Les établissements de santé se retrouvent confrontés comme tous les bâtiments tertiaires à de nouvelles contraintes réglementaires comme le décret BACS (Building Automation and Control Systems), mais aussi des contraintes financières avec la forte hausse du coût des énergies, ces contraintes intervenant dans un contexte financier délicat.
En quoi le secteur de la santé est-il spécifique ?
Ces établissements doivent aussi faire face à des situations particulières que ne connaissent pas des bâtiments de bureaux ou de commerces :
- Des sites étendus comprenant souvent des bâtiments anciens et d’autres plus récents.
- Des salles très diverses allant des locaux techniques aux chambres des patients et à des salles complexes comme les blocs opératoires, les salles d’imagerie médicale (IRM, scanner) ou des salles informatiques de traitement des données.
- Une demande en eau chaude sanitaire importante et constante avec une valeur moyenne de 120 l par jour et par lit dans un hôpital, avec des températures de consigne élevées pour éviter les risques de légionellose.

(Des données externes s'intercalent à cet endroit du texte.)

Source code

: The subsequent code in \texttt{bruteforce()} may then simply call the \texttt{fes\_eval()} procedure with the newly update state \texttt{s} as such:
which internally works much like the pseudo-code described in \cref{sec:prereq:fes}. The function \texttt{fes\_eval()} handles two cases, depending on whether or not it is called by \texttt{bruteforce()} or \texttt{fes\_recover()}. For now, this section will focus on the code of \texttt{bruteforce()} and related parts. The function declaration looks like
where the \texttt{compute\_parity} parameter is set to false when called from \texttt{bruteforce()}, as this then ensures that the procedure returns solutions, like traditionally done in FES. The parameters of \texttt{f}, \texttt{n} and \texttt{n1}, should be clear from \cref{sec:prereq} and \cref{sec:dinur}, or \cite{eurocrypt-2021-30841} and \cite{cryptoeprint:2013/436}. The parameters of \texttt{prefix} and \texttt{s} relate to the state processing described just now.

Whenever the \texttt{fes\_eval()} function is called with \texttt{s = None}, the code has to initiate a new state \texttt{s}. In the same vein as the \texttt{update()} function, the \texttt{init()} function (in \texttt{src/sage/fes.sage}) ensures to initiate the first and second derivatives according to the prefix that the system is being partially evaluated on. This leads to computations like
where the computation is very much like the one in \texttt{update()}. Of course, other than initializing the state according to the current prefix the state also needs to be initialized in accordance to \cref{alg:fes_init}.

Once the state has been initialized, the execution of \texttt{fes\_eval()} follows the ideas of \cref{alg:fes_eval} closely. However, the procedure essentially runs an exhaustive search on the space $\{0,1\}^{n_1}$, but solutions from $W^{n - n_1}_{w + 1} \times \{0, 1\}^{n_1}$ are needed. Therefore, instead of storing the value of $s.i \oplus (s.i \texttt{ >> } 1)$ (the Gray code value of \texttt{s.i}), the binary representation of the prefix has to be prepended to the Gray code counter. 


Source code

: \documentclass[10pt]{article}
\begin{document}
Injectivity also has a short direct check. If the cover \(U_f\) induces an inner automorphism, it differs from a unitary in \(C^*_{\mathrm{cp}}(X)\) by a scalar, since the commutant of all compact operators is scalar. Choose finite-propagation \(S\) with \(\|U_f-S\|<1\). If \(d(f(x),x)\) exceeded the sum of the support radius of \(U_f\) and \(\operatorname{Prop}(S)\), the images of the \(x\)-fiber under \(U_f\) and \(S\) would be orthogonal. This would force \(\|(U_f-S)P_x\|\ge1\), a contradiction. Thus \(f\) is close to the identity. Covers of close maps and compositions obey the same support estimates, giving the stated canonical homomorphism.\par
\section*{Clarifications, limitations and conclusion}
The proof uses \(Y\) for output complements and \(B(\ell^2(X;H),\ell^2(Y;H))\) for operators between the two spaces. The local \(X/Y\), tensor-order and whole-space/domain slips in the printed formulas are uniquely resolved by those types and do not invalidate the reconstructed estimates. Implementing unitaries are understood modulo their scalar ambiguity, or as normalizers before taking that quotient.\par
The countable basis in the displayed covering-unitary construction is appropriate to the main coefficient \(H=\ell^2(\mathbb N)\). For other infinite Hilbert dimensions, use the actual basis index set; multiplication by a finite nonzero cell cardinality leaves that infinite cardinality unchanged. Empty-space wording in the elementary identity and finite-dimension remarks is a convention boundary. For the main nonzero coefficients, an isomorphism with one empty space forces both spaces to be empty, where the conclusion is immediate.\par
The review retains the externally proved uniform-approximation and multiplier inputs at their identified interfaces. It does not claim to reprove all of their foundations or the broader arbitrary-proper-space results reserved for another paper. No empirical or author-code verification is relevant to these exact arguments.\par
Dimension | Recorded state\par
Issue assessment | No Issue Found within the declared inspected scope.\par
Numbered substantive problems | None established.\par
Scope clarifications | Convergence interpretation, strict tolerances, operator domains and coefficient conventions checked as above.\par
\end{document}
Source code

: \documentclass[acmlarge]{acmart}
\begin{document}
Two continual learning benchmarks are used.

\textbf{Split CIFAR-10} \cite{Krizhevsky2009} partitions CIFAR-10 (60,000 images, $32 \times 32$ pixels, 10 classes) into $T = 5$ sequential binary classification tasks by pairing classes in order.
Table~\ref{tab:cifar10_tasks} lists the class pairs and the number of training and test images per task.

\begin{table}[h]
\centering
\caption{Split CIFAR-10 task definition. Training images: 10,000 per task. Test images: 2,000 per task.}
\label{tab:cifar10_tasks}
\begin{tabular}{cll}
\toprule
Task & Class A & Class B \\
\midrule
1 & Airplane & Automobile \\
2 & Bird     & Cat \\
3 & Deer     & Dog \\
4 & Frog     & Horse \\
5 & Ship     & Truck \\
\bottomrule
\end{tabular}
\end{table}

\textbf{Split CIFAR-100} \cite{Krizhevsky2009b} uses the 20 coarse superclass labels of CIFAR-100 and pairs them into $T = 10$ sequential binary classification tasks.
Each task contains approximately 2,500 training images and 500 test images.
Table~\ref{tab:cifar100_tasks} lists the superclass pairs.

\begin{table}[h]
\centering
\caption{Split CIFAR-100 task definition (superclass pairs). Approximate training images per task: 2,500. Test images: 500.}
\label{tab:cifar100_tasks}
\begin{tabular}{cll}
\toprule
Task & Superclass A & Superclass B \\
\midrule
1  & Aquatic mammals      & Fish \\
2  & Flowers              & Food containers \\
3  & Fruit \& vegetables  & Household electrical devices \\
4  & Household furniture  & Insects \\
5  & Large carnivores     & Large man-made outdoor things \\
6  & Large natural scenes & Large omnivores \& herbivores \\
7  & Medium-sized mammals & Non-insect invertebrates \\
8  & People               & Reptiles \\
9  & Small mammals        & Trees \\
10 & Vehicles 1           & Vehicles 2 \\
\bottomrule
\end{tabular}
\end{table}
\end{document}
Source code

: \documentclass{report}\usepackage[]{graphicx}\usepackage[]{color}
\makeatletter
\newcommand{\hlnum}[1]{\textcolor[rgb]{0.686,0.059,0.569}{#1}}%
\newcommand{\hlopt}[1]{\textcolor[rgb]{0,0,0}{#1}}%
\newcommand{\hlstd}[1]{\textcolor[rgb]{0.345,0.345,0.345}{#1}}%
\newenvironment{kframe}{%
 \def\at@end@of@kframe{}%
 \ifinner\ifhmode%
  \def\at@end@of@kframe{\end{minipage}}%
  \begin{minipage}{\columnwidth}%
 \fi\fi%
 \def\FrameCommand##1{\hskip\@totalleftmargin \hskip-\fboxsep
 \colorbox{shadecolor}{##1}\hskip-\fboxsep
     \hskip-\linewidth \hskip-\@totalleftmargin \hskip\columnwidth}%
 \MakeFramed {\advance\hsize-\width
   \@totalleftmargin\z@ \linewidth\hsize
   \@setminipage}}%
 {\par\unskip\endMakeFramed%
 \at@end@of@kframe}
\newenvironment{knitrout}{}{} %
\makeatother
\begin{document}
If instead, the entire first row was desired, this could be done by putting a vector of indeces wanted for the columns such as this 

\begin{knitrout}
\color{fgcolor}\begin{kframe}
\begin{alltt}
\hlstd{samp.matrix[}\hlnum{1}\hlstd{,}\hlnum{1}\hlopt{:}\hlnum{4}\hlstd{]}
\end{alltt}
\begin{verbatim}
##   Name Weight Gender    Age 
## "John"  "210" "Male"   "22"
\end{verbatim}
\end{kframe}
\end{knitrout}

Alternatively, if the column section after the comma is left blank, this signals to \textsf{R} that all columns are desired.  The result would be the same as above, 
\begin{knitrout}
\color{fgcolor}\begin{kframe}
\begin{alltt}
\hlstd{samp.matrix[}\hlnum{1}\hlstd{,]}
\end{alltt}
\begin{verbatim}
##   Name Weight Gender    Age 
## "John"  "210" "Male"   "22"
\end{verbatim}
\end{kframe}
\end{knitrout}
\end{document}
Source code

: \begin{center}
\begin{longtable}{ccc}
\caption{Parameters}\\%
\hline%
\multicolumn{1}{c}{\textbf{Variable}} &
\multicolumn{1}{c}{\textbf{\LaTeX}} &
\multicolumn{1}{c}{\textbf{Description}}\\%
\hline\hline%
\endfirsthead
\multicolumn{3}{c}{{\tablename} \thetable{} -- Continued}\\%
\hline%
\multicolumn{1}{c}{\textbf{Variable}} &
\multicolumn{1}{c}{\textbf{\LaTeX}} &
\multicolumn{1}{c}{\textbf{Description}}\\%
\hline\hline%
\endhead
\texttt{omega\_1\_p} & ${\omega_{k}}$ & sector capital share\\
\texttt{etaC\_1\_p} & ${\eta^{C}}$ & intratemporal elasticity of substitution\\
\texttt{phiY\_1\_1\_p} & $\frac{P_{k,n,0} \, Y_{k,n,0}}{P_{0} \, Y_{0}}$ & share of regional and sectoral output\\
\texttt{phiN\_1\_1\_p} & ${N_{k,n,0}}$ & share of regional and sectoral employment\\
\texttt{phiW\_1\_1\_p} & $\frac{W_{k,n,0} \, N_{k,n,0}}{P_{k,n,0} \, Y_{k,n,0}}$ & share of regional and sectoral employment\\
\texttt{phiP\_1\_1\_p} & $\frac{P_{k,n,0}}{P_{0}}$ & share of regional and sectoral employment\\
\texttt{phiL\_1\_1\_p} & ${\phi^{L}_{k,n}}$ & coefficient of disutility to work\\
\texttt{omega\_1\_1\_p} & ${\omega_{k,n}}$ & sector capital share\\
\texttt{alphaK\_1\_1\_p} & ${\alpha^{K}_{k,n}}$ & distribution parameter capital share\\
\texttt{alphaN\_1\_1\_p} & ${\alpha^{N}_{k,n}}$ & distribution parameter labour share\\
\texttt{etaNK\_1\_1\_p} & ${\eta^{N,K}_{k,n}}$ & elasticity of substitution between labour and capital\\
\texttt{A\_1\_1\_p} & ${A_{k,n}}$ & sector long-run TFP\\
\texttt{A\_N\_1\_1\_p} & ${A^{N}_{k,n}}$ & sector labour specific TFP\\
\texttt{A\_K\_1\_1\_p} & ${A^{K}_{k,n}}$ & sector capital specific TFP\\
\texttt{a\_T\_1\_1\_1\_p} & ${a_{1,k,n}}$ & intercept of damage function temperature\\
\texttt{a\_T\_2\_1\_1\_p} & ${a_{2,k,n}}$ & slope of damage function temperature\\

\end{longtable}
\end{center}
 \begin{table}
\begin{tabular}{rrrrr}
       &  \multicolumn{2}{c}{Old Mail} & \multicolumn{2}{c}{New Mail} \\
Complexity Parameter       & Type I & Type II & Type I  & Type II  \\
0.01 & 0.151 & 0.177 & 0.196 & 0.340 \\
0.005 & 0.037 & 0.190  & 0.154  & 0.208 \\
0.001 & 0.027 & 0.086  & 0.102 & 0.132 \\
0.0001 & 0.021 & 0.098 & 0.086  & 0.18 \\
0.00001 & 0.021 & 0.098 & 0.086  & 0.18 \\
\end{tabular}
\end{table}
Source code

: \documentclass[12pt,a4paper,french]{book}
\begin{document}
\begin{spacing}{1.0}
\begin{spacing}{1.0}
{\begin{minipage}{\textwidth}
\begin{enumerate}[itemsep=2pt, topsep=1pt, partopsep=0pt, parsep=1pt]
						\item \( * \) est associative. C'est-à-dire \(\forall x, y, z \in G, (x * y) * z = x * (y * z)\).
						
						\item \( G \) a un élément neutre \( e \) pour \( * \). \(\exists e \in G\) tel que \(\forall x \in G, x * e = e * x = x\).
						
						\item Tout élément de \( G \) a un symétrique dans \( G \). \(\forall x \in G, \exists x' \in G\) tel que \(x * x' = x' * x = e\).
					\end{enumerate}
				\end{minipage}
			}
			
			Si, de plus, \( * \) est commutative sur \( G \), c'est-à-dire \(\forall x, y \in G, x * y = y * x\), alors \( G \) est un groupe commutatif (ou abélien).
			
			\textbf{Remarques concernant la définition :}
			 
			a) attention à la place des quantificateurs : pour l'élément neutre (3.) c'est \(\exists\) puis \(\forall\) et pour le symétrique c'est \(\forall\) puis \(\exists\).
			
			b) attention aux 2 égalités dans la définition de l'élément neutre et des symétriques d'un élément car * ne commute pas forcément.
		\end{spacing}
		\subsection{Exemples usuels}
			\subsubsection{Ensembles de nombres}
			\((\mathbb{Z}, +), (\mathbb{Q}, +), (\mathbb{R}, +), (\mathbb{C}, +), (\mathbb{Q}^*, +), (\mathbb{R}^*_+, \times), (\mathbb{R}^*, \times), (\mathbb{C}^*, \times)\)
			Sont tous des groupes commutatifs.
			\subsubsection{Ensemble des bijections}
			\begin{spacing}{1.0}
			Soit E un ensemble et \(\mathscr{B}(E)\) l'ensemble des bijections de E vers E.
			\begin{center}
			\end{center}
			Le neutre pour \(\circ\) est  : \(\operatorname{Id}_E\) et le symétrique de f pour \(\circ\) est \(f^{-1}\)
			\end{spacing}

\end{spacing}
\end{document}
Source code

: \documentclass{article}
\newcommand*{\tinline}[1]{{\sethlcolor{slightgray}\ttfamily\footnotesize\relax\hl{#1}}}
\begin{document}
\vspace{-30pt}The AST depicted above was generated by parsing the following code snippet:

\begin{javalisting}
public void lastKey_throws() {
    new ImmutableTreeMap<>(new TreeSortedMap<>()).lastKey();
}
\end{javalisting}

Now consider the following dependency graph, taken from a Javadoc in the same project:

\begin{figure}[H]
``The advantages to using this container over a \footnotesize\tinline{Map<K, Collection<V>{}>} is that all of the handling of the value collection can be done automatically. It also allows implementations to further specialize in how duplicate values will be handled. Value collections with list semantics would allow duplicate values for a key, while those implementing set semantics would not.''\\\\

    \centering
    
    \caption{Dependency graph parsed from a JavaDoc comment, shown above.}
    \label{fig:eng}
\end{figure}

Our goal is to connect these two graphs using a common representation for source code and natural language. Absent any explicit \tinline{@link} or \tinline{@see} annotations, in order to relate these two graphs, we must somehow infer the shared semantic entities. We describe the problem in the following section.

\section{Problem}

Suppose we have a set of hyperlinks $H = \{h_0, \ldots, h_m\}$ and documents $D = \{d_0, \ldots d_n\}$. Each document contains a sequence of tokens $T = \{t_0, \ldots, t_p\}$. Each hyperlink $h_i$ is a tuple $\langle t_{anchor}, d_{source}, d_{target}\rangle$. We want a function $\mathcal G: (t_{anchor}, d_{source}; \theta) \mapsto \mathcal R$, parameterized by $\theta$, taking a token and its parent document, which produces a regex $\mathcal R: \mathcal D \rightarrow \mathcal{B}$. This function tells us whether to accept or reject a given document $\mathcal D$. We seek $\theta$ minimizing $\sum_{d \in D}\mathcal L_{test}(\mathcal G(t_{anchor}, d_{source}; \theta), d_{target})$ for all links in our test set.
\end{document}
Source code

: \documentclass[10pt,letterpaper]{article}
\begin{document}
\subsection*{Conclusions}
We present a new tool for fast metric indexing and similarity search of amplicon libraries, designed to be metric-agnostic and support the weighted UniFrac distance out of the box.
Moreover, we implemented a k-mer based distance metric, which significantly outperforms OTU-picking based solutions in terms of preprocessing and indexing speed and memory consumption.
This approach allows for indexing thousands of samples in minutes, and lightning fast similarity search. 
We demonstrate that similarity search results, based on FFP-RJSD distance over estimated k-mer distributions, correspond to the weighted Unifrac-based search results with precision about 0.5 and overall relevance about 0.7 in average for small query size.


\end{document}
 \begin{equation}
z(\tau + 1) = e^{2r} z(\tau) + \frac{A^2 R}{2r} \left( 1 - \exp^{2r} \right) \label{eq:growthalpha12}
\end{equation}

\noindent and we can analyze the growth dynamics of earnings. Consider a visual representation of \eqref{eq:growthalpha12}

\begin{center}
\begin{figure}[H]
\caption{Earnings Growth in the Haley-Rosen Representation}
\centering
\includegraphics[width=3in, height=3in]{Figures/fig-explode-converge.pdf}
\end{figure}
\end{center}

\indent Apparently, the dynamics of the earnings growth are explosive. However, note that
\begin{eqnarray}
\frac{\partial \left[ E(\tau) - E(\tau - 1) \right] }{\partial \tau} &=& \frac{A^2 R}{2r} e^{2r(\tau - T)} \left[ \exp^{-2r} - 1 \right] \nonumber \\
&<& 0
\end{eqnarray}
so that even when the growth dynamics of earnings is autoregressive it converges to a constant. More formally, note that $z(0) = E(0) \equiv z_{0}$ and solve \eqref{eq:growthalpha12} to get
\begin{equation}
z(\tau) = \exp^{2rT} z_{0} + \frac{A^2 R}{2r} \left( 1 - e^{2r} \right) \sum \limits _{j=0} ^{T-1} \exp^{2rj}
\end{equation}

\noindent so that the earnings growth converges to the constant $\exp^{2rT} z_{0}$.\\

- Un impératif de confort et de sécurité des patients et des soignants : contrôle des installations CVC et de groupes électrogènes avec, là-aussi, des consignes de températures élevées pour un public fragile, mais aussi des besoins de refroidissement plus importants que dans d’autres bâtiments tertiaires, pour les laboratoires ou salles d’opération.
- Le contrôle de la qualité de l’air et de l’eau.
Alain Tenoux, directeur délégué Bâtiments et ouvrages complexes d’Equans France, le confirme : « Accompagner le secteur de la santé face aux défis de la triple transition énergétique, industrielle et digitale nécessite la mise en œuvre de compétences en s’appuyant sur la complémentarité des métiers. C’est indispensable pour pouvoir concevoir, déployer, maintenir et améliorer des solutions sur mesure et adaptées aux exigences sanitaires. Plus que tout autre secteur, la santé ne peut tolérer la moindre erreur ou approximation. C’est bien la vie humaine qui est en jeu. Génie climatique, chauffage, ventilation, climatisation, blocs opératoires, air sain, génie électrique, secours électrique, vidéosurveillance, contrôle d’accès, alarme anti-intrusion, sécurité incendie, gestion technique des bâtiments, GTC, hypervision, analyse de la data, Smart Hospital, AMO BIM, BIM, jumeau numérique, robotique, smart grids, infrastructures IT, audiovisuel, réseaux mobile et Wi-Fi, serveurs, performance environnementale, matériaux biosourcés, immobilier bas carbone sont autant d’expertises complémentaires pour relever les défis du secteur. »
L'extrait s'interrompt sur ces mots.